■ Exercise
In the copy, keep the lines from the first line of the material below through the line containing "This is a repo" exactly as they are, and include no pictures.
___ Records provided
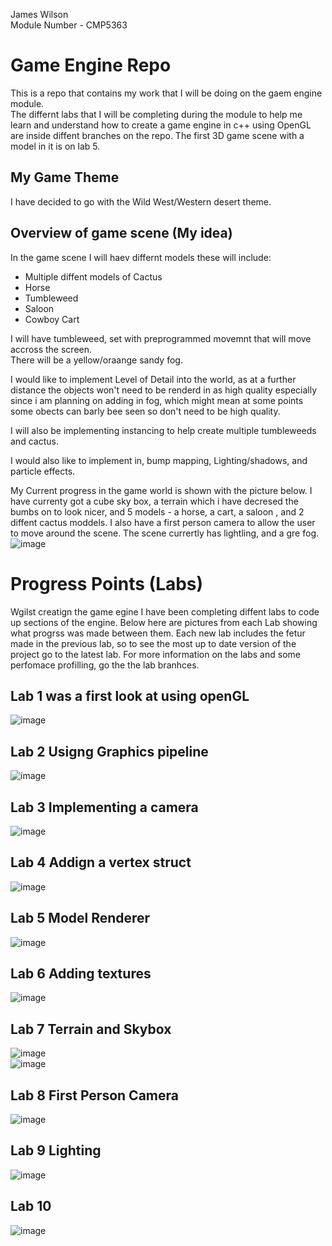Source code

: James Wilson  
Module Number - CMP5363

# Game Engine Repo
This is a repo that contains my work that I will be doing on the gaem engine module.  
The differnt labs that I will be completing during the module to help me learn and understand how to create a game engine in c++ using OpenGL are inside diffent branches on the repo. The first 3D game scene with a model in it is on lab 5. 


## My Game Theme
I have decided to go with the Wild West/Western desert theme.

## Overview of game scene (My idea)
In the game scene I will haev differnt models these will include:
* Multiple diffent models of Cactus
* Horse
* Tumbleweed
* Saloon
* Cowboy Cart

I will have tumbleweed, set with preprogrammed movemnt that will move accross the screen.  
There will be a yellow/oraange sandy fog.  

I would like to implement Level of Detail into the world, as at a further distance the objects won't need to be renderd in as high quality especially since i am planning on adding in fog, which might mean at some points some obects can barly bee seen so don't need to be high quality.

I will also be implementing instancing to help create multiple tumbleweeds and cactus.

I would also like to implement in, bump mapping, Lighting/shadows, and particle effects.

My Current progress in the game world is shown with the picture below. I have currenty got a cube sky box, a terrain which i have decresed the bumbs on to look nicer, and 5 models - a horse, a cart, a saloon , and 2 diffent cactus moddels.  I also have a first person camera to allow the user to move around the scene. The scene currertly has lightling, and a gre fog.
![image](https://user-images.githubusercontent.com/71771303/160490993-b33aa417-5b13-4ab8-9304-d4df3fda185e.png)


# Progress Points (Labs)
Wgilst creatign the game egine I have been completing diffent labs to code up sections of the engine. Below here are pictures from each Lab showing what progrss was made between them. Each new lab includes the fetur made in the previous lab, so to see the most up to date version of the project go to the latest lab. For more information on the labs and some perfomace profilling, go the the lab branhces. 

## Lab 1 was a first look at using openGL
![image](https://user-images.githubusercontent.com/71771303/152689865-445b0e52-b433-4dfe-8332-772046065b9d.png)
## Lab 2 Usigng Graphics pipeline
![image](https://user-images.githubusercontent.com/71771303/156078223-29104e32-3131-4409-b671-bda73b3a9f40.png)
## Lab 3 Implementing a camera
![image](https://user-images.githubusercontent.com/71771303/152689406-e54e7103-5e1d-4b13-99a7-ca845a8b9d95.png)
## Lab 4 Addign a vertex struct 
![image](https://user-images.githubusercontent.com/71771303/152689151-6ed277db-417b-4fbd-b6bf-86253642e48f.png)
## Lab 5 Model Renderer
![image](https://user-images.githubusercontent.com/71771303/152687572-d219cbed-d1e8-413e-8c2b-9624363a56b9.png)  
## Lab 6 Adding textures
![image](https://user-images.githubusercontent.com/71771303/156079737-afdb4b36-20b6-401e-b1af-6ab952868022.png)  
## Lab 7 Terrain and Skybox
![image](https://user-images.githubusercontent.com/71771303/155196701-2bc7e06f-d366-40c6-a16f-2bfacbac1f47.png)  
![image](https://user-images.githubusercontent.com/71771303/155730247-e3770197-7148-4a5d-9324-00e228823707.png) 
## Lab 8 First Person Camera
![image](https://user-images.githubusercontent.com/71771303/156083525-8ff97383-cfa4-4e6b-af20-2299ba35b29e.png)
## Lab 9 Lighting
![image](https://user-images.githubusercontent.com/71771303/160491379-edc7bfbc-5f6b-4f92-9b49-e536902e976d.png)
## Lab 10 
![image](https://user-images.githubusercontent.com/71771303/160490993-b33aa417-5b13-4ab8-9304-d4df3fda185e.png)

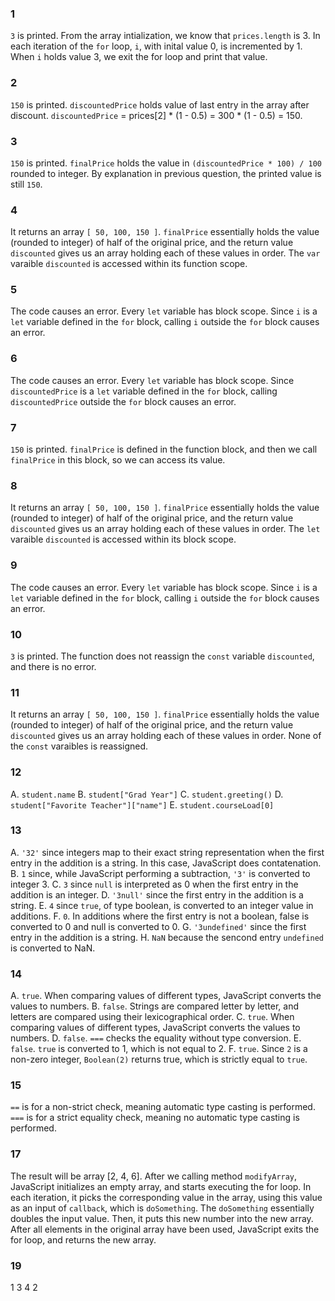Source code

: ### 1
`3` is printed. From the array intialization, we know that `prices.length` is 3. In each iteration of the `for` loop, `i`, with inital value 0, is incremented by 1. When `i` holds value 3, we exit the for loop and print that value.

### 2
`150` is printed. `discountedPrice` holds value of last entry in the array after discount. `discountedPrice` = prices[2] * (1 - 0.5) = 300 * (1 - 0.5) = 150.

### 3
`150` is printed. `finalPrice` holds the value in `(discountedPrice * 100) / 100` rounded to integer. By explanation in previous question, the printed value is still `150`.

### 4
It returns an array `[ 50, 100, 150 ]`. `finalPrice` essentially holds the value (rounded to integer) of half of the original price, and the return value `discounted` gives us an array holding each of these values in order. The `var` varaible `discounted` is accessed within its function scope.

### 5
The code causes an error. Every `let` variable has block scope. Since `i` is a `let` variable defined in the `for` block, calling `i` outside the `for` block causes an error.

### 6
The code causes an error. Every `let` variable has block scope. Since `discountedPrice` is a `let` variable defined in the `for` block, calling `discountedPrice` outside the `for` block causes an error.

### 7
`150` is printed. `finalPrice` is defined in the function block, and then we call `finalPrice` in this block, so we can access its value.

### 8
It returns an array `[ 50, 100, 150 ]`. `finalPrice` essentially holds the value (rounded to integer) of half of the original price, and the return value `discounted` gives us an array holding each of these values in order. The `let` varaible `discounted` is accessed within its block scope.

### 9
The code causes an error. Every `let` variable has block scope. Since `i` is a `let` variable defined in the `for` block, calling `i` outside the `for` block causes an error.

### 10
`3` is printed. The function does not reassign the `const` variable `discounted`, and there is no error.

### 11
It returns an array `[ 50, 100, 150 ]`. `finalPrice` essentially holds the value (rounded to integer) of half of the original price, and the return value `discounted` gives us an array holding each of these values in order. None of the `const` varaibles is reassigned.

### 12
A. `student.name`
B. `student["Grad Year"]`
C. `student.greeting()`
D. `student["Favorite Teacher"]["name"]`
E. `student.courseLoad[0]`

### 13
A. `'32'` since integers map to their exact string representation when the first entry in the addition is a string. In this case, JavaScript does contatenation.
B. `1` since, while JavaScript performing a subtraction, `'3'` is converted to integer 3.
C. `3` since `null` is interpreted as 0 when the first entry in the addition is an integer.
D. `'3null'` since the first entry in the addition is a string.
E. `4` since `true`, of type boolean, is converted to an integer value in additions.
F. `0`. In additions where the first entry is not a boolean, false is converted to 0 and null is converted to 0.
G. `'3undefined'` since the first entry in the addition is a string.
H. `NaN` because the sencond entry `undefined` is converted to NaN.

### 14
A. `true`. When comparing values of different types, JavaScript converts the values to numbers.
B. `false`. Strings are compared letter by letter, and letters are compared using their lexicographical order.
C. `true`. When comparing values of different types, JavaScript converts the values to numbers.
D. `false`. `===` checks the equality without type conversion.
E. `false`. `true` is converted to 1, which is not equal to 2.
F. `true`. Since `2` is a non-zero integer, `Boolean(2)` returns true, which is strictly equal to `true`.

### 15
`==` is for a non-strict check, meaning automatic type casting is performed. `===` is for a strict equality check, meaning no automatic type casting is performed.

### 17
The result will be array [2, 4, 6]. After we calling method `modifyArray`, JavaScript initializes an empty array, and starts executing the for loop. In each iteration, it picks the corresponding value in the array, using this value as an input of `callback`, which is `doSomething`. The `doSomething` essentially doubles the input value. Then, it puts this new number into the new array. After all elements in the original array have been used, JavaScript exits the for loop, and returns the new array.

### 19
1
3
4
2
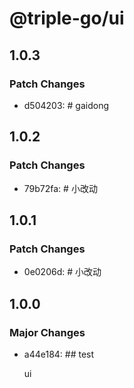 # @triple-go/ui

## 1.0.3

### Patch Changes

- d504203: # gaidong

## 1.0.2

### Patch Changes

- 79b72fa: # 小改动

## 1.0.1

### Patch Changes

- 0e0206d: # 小改动

## 1.0.0

### Major Changes

- a44e184: ## test

  ui
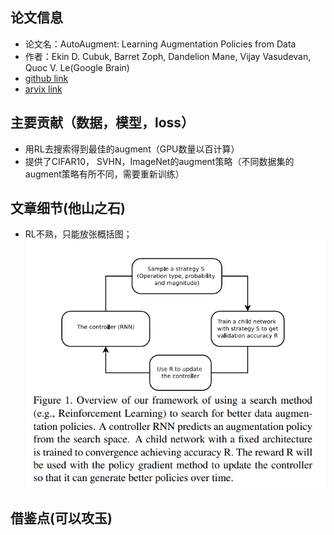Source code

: <head>
    <script src="https://cdn.mathjax.org/mathjax/latest/MathJax.js?config=TeX-AMS-MML_HTMLorMML" type="text/javascript"></script>
    <script type="text/x-mathjax-config">
        MathJax.Hub.Config({
            tex2jax: {
            skipTags: ['script', 'noscript', 'style', 'textarea', 'pre'],
            inlineMath: [['$','$$']]
            }
        });
    </script>
</head>

## 论文信息
* 论文名：AutoAugment: Learning Augmentation Policies from Data
* 作者：Ekin D. Cubuk, Barret Zoph, Dandelion Mane, Vijay Vasudevan, Quoc V. Le(Google Brain)
* [github link](https://github.com/DeepVoltaire/AutoAugment.git)
* [arvix link](https://arxiv.org/pdf/1805.09501.pdf)

## 主要贡献（数据，模型，loss）
- 用RL去搜索得到最佳的augment（GPU数量以百计算）
- 提供了CIFAR10， SVHN，ImageNet的augment策略（不同数据集的augment策略有所不同，需要重新训练）

## 文章细节(他山之石)
- RL不熟，只能放张概括图；
![](overview.png)
## 借鉴点(可以攻玉)
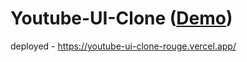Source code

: # Youtube-UI-Clone (<a href="https://youtube-ui-clone-rouge.vercel.app/">Demo</a>)

deployed - https://youtube-ui-clone-rouge.vercel.app/
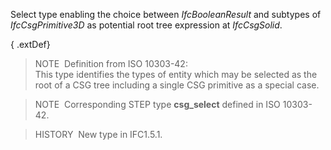 ﻿Select type enabling the choice between _IfcBooleanResult_ and subtypes of _IfcCsgPrimitive3D_ as potential root tree expression at _IfcCsgSolid_.

{ .extDef}
> NOTE&nbsp; Definition from ISO 10303-42:  
> This type identifies the types of entity which may be selected as the root of a CSG tree including a single CSG primitive as a special case.

> NOTE&nbsp; Corresponding STEP type **csg_select** defined in ISO 10303-42.

> HISTORY&nbsp; New type in IFC1.5.1.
______
■ Answer space
Source code

: James Wilson  
Module Number - CMP5363

# Game Engine Repo
This is a repo that contains my work that I will be doing on the gaem engine module.  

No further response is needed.